O estudo, conduzido pela Morning Consult entre maio e junho de 2024, foi apresentado durante o Visa Payments Forum Europe, e identifica as principais tendências que estão a redefinir o futuro dos pagamentos, incluindo a identidade digital, a ascensão dos consumidores como vendedores, a multiplicação de serviços configuráveis, as finanças integradas e a inteligência artificial (IA).
Entre as descobertas-chave, o estudo revelou que a democratização do acesso aos dados pode aumentar a confiança dos consumidores nas empresas. De acordo com a pesquisa, 69% dos 8.000 europeus inquiridos acreditam que as empresas beneficiam mais do uso dos seus dados do que eles mesmos. Além disso, os consumidores estão mais preocupados com a forma como seus dados são utilizados do que com os benefícios pessoais que podem obter. O estudo concluiu que consumidores com maior controlo sobre os seus dados estão mais dispostos a partilhá-los com empresas em que confiam, desde que estes sejam utilizados de forma responsável.
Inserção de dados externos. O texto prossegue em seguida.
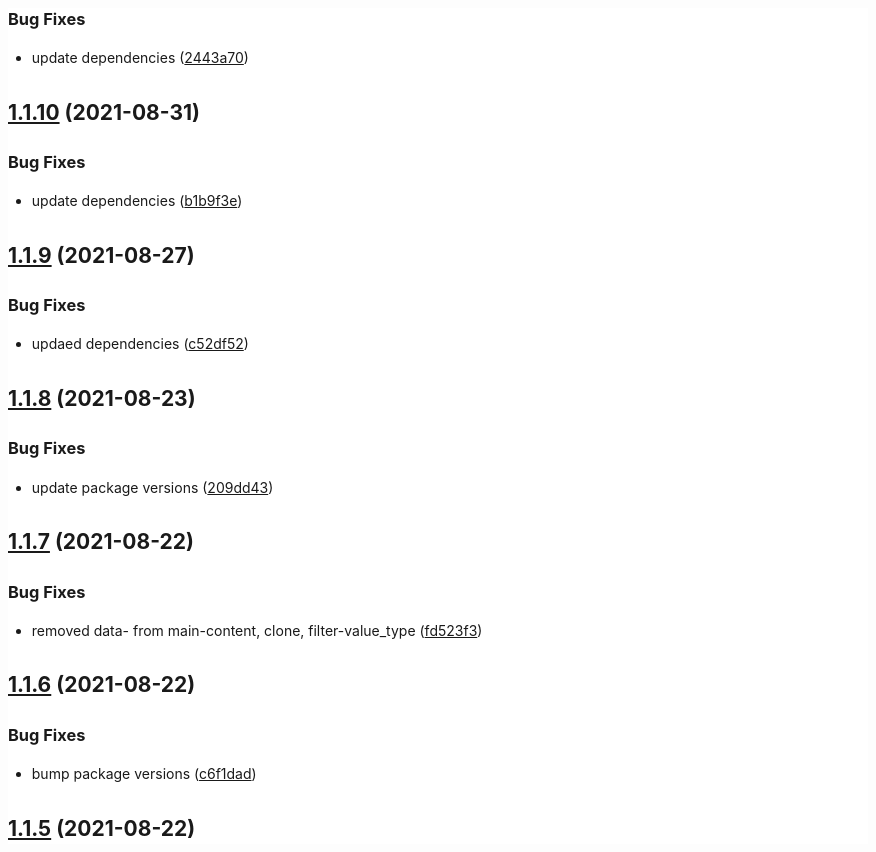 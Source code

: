 
### Bug Fixes

* update dependencies ([2443a70](https://github.com/CoCreate-app/CoCreate-dashboard/commit/2443a708e119c44f30839921d7615d678a15e44b))

## [1.1.10](https://github.com/CoCreate-app/CoCreate-dashboard/compare/v1.1.9...v1.1.10) (2021-08-31)


### Bug Fixes

* update dependencies ([b1b9f3e](https://github.com/CoCreate-app/CoCreate-dashboard/commit/b1b9f3e686f16c4f10592c7d1f993639463162fe))

## [1.1.9](https://github.com/CoCreate-app/CoCreate-dashboard/compare/v1.1.8...v1.1.9) (2021-08-27)


### Bug Fixes

* updaed dependencies ([c52df52](https://github.com/CoCreate-app/CoCreate-dashboard/commit/c52df52708f31d9e502ab0e00cfc6b7d57a4adff))

## [1.1.8](https://github.com/CoCreate-app/CoCreate-dashboard/compare/v1.1.7...v1.1.8) (2021-08-23)


### Bug Fixes

* update package versions ([209dd43](https://github.com/CoCreate-app/CoCreate-dashboard/commit/209dd437a081f61a50525aeeff916141172b4e22))

## [1.1.7](https://github.com/CoCreate-app/CoCreate-dashboard/compare/v1.1.6...v1.1.7) (2021-08-22)


### Bug Fixes

* removed data- from main-content, clone, filter-value_type ([fd523f3](https://github.com/CoCreate-app/CoCreate-dashboard/commit/fd523f34009547f6ab153d76dd8a5bbc570debc9))

## [1.1.6](https://github.com/CoCreate-app/CoCreate-dashboard/compare/v1.1.5...v1.1.6) (2021-08-22)


### Bug Fixes

* bump package versions ([c6f1dad](https://github.com/CoCreate-app/CoCreate-dashboard/commit/c6f1dad34f76b2e23065fdf34ad0aa65c949d15b))

## [1.1.5](https://github.com/CoCreate-app/CoCreate-dashboard/compare/v1.1.4...v1.1.5) (2021-08-22)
O estudo estima que os europeus podem economizar até 250 mil milhões de euros por ano com a adoção de ferramentas digitais de gestão, como a IA generativa. Além disso, 36% dos entrevistados afirmam confiar mais na IA do que há um ano, com a confiança atingindo 47% entre a Geração Z.
A biometria também é destacada como uma tecnologia promissora. Proteções biométricas em carteiras digitais e documentos de identidade podem reduzir o atrito causado por senhas. A Visa estima que a biometria pode gerar até 43 mil milhões de euros em vendas adicionais anuais para as empresas e reduzir a fraude em até 483 milhões de euros por ano.
O estudo também mostra que a adição de opções como ‘Click to Pay’ no checkout online pode aumentar as receitas dos retalhistas em até 30%, resultando num aumento anual de até 51 mil milhões de euros nas vendas de comércio eletrónico das PME na União Europeia e no Reino Unido.
Os pagamentos ‘phygital’ – que combinam o físico e o digital – são previstos para se tornar comuns nas transações diárias, como pagamentos por gestos, comandos de voz ou sistemas integrados em veículos.